A SIM Farm or SIM Box is a device that holds multiple SIM Cards allowing numerous SMS messages to be sent in a very short time. These devices are currently legal in the UK. An example 32-port 4G compatible device being advertised on Ali Express for £1,712. There will also be software costs and no guarantee that this particular device will work with modern software and hardware. Doubtless the enterprising criminal buyer will do their homework to ensure a functioning set up. A raid by Ukrainian police in December 2022 shows racks of SIM Boxes supporting 500 or more individual cards. In this case the farm was allegedly being used to distribute propaganda supporting the Russian invasion of Ukraine. The UK government does not see a need for SIM Boxes supporting more than 4 separate SIM cards, one for each mobile network operating in the UK.
SIM Boxes facilitate the relatively simplistic attacks that target a large number of individuals in the hope of finding a willing mark. SMS scams could include a link to a compromised website that installs malware. Smishing attacks might harvest personal information or be the beginning of a chain leading to financial fraud. Kindus discussed the medium of SMS for fake delivery scams in 2022. A Guardian report of April 2023 alleges that it is the immediacy of text messages and the ease with which they can be picked up and responded to that makes them a better medium for scams than email messages. The text of a message itself cannot do any harm (besides time wasting and annoyance) as long as the recipient does not interact with or reply to it. UK government advice is that any suspect text should be forwarded to 7726.
The advantage to the fraudster of the SIM Box is that any fraud will be traced back to the SIM cards on the farm. These will have been obtained cheaply or stolen and are linked to the SIM card network provider who in turn is unlikely to have a genuine contract with the sender. SIM Farm operations are often set up in countries where texts are free or at a low cost further reducing running costs for the scam. SIM Boxes can be supported by technology that mimics the behaviour of human operated devices such as the provision for SIM cards in the farm to text each other; reducing the capability of network providers to block them.

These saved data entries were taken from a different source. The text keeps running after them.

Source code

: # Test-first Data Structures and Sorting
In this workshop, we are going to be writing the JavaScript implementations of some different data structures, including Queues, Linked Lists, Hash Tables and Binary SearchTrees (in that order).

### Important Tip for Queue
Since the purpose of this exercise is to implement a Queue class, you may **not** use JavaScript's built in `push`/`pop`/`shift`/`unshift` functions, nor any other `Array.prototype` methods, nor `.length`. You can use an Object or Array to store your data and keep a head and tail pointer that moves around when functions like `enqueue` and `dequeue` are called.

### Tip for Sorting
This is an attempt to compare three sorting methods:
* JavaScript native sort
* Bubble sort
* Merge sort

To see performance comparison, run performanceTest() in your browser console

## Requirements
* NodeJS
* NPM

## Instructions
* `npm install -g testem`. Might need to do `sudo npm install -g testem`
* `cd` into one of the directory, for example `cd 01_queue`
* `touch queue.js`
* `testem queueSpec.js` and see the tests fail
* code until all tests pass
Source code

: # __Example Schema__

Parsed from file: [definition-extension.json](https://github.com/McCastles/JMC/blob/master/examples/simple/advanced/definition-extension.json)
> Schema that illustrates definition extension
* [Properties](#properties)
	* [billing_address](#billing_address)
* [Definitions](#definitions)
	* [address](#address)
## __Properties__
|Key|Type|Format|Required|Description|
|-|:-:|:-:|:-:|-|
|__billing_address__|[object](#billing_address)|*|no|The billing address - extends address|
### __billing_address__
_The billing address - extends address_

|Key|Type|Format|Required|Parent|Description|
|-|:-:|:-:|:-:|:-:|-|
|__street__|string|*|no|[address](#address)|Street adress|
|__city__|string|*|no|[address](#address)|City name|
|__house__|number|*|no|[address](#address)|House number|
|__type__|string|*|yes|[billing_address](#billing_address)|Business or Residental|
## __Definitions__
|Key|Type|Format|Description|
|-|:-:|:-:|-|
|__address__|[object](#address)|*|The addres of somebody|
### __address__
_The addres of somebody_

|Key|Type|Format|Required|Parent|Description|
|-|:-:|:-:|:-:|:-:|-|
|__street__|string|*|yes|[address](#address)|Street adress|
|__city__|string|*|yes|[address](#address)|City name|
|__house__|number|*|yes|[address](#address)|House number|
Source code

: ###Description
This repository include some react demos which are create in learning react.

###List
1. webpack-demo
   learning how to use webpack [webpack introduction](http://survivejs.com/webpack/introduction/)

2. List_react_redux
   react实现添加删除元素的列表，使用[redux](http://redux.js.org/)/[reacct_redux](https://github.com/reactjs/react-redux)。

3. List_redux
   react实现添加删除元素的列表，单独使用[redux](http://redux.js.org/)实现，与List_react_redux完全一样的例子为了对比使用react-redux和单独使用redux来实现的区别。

There is also a legal if sneaky use of SIM Boxes to send multiple texts. This is in the field of marketing and business communications where a body wants to send text messages to large numbers of legitimate contacts. Uses could include marketing, competitions, delivery notifications and appointment reminders. Data networks prefer that such bodies make use of their A2P (Application to Person) services. These will read data directly from a database and handle the individual replies at great speed. Emitrr quote A2P message rates of 4,500 per minute and up to 200,000 messages per day. The global business spending on A2P in 2022 is claimed to be $(US)32 Billion. Although dedicated messaging systems such as WhatsApp are cutting into the SMS market share the SIM Box software can be used to send bulk messages to these and social media platforms as well. The SIM Farm approach is cheaper than A2P and could be used to avoid legislation such as GDPR because the source is harder to regulate. The nature of the SIM Box traffic is also less optimised than through A2P so large volumes of transmissions are more likely to slow down the data network.